On the other hand, the game feels like a search. (Or even an offshoot of the "lost phone" genre.) You're not typing answers into the box; you're typing filenames. Progress is a new file, not confirmation of your previous deduction... But at this point I'm parsing vibes, not hard boundaries. (Roottrees, after all, had the search step and the confirmation step.) The sand-bars of new genre shift in the storm.

Have I mentioned how wonderful it is to watch this genre come to life? Every new entry is a creative take on the original "fill in the blanks" mystery concept. Maybe it's because the mystery is always a narrative. Nobody walks this shoreline unless they have a story to tell. It's not like, say, the Flash escape craze, where you could get away with cloning last week's furniture and rearranging the puzzle pieces.

And anybody can do one! Speaking of the Flash era. Cheesy pixel art? Fine. No art? Fine. AI-generated art? You're gonna get some pushback, but for a zero-budget free Itch game, it's an option. Static deduction isn't inherently text-based -- Obra Dinn was intensely visually-polished in its odd-retro way -- but there's a range of possibility open, and the zero-budget free Itch games are in the running.

One of which is Type Help, and let's get back to that. You know what Type Help does really well? Pacing. Pacing is hard in database-search games. The player can stumble across any topic at any time and you (or Sam Barlow, anyway) has to be at peace with that. I still don't understand when Immortality rolls its credits; there's some logic but it's not "when you've finished the story".

But Type Help, for impeccably structural reasons, rules on pacing. You start out in a haze of uncertainty; then you figure out a few things; then you inch forward. Then you inch some more. Work your way up and down the timeline, taking notes. And then you realize that you're walking forward, then striding... until it's a sprint to the inevitable end scene.

Where, to be sure, you probably get roadblocked on the Last Lousy Point. I did. The final puzzle is fair, I'm not complaining, but it takes considerably more guesswork and experimentation than you've needed since the first act. If you're stuck, I hereby give you permission to read the comments on the Itch page. They're full of people saying "Wow this last bit is hard" and then spilling the answer for each other. It's fine. It doesn't lessen the impact.

What else?

  • I mentioned "taking notes". Take notes. Make a spreadsheet if you're into spreadsheets. You'll need it. This is not a game you can solve in your head.

  • Someone referred to Type Help as a Twine game. I checked, and it sure is! (SugarCube.) Obviously that's Twine with a lot of custom coding. Or, really, a bunch of custom coding that uses Twine as a starting point. Nothing wrong with that; I've done it myself.

  • I dunno about the title. It's appropriate, and yes (spoiler) it's the lead-in to the gameplay, but is it really the best hook? Maybe they should have gone with The Galleys Are Dead. Yes? No? (No.)

  • Actually, it's the subtitle that annoyed me. As soon as I saw "The Unsolvable Mystery" I said "Guess there's no point playing it then" and closed the window. Didn't go back until sixty-eleven separate people told me I had to. I am a slow learner, but you can see where I'm coming from.

  • Mac Safari doesn't agree with the way Itch handles cookies. (Or maybe it's my privacy settings?) Anyhow, the autosave didn't work for me. The game suggests the "Save to disk" option and so do I. That downloads a save file which you can later upload if your browser fluffs the autosave.
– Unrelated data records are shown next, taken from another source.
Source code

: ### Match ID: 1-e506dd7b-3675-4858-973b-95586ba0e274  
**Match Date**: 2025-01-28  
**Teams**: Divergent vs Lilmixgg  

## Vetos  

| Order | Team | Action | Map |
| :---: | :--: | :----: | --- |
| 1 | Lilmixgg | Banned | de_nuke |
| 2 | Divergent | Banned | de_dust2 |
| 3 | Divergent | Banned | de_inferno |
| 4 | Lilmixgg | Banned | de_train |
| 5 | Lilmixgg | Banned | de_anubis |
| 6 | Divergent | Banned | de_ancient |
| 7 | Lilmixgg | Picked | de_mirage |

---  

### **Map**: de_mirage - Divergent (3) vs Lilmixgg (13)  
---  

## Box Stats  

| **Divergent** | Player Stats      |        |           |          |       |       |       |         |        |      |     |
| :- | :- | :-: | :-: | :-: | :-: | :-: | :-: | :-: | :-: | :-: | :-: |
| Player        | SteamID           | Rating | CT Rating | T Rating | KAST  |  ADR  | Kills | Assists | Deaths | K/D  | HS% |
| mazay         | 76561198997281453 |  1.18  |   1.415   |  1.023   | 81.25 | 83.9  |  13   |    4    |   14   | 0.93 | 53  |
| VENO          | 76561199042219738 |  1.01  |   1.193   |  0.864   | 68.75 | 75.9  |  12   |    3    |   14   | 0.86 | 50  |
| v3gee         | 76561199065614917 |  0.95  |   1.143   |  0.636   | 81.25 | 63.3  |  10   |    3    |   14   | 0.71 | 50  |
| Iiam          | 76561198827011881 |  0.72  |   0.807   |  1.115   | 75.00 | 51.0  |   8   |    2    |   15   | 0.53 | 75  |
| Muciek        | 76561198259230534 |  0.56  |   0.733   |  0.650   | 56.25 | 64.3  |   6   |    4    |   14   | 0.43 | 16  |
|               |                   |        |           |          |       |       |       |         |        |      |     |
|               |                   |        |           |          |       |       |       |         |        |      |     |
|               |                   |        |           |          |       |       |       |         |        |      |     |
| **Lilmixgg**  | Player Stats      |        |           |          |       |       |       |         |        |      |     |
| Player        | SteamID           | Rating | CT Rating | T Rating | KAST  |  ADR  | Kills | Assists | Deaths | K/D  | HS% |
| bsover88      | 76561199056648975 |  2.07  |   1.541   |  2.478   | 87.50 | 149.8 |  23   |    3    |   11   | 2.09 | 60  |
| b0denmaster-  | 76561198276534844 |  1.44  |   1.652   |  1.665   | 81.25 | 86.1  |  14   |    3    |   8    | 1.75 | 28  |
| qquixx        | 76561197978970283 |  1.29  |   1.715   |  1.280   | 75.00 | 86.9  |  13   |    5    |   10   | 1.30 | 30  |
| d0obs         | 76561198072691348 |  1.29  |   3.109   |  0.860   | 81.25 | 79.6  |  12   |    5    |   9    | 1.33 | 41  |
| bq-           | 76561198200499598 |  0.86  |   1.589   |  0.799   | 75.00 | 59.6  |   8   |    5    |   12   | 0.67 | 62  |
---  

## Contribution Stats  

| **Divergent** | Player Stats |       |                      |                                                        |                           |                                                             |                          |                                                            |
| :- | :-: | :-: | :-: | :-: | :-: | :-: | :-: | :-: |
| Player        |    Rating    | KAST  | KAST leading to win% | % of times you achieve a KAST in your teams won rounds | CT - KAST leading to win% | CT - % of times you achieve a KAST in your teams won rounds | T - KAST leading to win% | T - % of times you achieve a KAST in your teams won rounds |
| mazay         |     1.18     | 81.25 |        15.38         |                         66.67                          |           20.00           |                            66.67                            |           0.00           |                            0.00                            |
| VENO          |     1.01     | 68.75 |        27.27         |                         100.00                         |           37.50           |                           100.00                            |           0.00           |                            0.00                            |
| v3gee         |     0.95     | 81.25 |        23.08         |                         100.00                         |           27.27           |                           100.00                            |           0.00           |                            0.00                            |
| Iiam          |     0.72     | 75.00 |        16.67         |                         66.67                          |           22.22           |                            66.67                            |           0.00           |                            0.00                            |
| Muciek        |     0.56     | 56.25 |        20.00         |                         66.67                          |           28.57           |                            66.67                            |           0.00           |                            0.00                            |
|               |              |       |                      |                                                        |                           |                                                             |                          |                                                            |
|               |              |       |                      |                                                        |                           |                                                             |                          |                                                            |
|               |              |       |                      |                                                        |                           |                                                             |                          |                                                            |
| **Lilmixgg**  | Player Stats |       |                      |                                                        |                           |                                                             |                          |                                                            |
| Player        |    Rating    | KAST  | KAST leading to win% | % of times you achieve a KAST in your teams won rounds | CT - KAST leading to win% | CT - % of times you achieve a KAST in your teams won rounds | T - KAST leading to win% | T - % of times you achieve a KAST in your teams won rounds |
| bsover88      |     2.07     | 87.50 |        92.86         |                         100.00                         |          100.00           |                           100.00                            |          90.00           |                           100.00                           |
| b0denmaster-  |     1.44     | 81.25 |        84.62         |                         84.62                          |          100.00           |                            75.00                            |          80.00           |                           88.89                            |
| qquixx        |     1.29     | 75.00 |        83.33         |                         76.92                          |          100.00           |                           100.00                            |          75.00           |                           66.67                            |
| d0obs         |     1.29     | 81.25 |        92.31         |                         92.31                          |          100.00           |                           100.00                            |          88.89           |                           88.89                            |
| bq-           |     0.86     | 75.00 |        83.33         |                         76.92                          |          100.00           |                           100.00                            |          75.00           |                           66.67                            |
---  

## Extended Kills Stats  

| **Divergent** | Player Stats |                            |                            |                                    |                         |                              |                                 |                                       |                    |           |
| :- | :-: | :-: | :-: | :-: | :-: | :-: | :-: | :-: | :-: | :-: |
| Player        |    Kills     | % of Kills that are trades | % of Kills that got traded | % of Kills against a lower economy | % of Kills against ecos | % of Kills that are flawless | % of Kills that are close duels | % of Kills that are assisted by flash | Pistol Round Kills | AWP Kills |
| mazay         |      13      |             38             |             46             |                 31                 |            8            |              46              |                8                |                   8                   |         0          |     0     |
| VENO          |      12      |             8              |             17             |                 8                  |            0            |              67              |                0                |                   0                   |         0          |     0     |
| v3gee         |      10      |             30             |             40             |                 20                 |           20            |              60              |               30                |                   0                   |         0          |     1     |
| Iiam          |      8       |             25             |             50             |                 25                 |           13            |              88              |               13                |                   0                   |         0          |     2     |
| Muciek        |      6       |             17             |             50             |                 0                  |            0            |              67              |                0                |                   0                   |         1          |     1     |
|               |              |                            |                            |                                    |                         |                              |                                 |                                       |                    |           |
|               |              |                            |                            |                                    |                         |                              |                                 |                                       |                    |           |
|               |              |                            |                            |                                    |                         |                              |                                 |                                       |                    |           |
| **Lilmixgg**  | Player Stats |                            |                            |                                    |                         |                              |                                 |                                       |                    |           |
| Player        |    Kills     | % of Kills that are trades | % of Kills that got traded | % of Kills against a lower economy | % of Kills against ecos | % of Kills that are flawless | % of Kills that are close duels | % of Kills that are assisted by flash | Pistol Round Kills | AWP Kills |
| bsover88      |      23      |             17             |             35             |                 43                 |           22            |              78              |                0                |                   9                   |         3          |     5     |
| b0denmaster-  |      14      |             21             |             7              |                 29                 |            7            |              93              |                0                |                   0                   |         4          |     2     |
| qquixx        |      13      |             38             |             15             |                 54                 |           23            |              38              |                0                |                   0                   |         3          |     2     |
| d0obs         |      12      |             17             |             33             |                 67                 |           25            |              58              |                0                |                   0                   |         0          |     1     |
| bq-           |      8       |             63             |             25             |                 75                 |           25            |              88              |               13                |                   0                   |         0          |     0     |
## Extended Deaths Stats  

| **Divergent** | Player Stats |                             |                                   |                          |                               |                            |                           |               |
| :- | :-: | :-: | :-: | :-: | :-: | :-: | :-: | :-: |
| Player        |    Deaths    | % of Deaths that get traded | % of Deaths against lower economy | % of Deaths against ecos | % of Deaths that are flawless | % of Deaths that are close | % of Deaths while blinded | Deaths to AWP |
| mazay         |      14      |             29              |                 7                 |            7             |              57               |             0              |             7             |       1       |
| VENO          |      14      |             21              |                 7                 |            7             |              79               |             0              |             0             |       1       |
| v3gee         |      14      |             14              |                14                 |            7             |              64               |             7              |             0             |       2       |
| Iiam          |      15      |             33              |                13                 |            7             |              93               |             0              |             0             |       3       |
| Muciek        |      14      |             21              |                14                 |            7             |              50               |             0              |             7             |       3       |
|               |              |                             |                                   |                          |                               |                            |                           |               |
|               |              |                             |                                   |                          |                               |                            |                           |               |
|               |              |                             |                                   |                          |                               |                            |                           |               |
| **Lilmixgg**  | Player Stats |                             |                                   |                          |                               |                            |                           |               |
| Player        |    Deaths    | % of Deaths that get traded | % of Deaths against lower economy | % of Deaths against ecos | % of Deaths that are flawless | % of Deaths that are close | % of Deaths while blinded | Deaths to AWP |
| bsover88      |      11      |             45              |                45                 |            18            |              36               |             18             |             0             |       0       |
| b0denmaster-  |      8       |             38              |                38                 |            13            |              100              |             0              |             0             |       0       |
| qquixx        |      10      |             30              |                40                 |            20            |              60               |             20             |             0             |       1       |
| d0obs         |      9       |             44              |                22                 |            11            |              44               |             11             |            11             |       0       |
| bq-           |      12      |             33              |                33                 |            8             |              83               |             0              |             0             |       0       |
    • You can also work around the problem by using Safari's "Open frame in new window" option.
    • (Of course you could restore your position by retyping all the filenames you've found -- from your spreadsheet -- but that's tedious.)
  • Yowza, I would pay money for a fully voice-acted version of this game. It'll never happen but it's a wonderful thought.

Okay, I think that's all I can say without being spoilery. (But I've thought that before...) Type Help is smart, sharply written, intensely compelling, and a great puzzle besides. I couldn't stop thinking about it until I was done, and then I wrote this post. Yay! It's good. You should play it.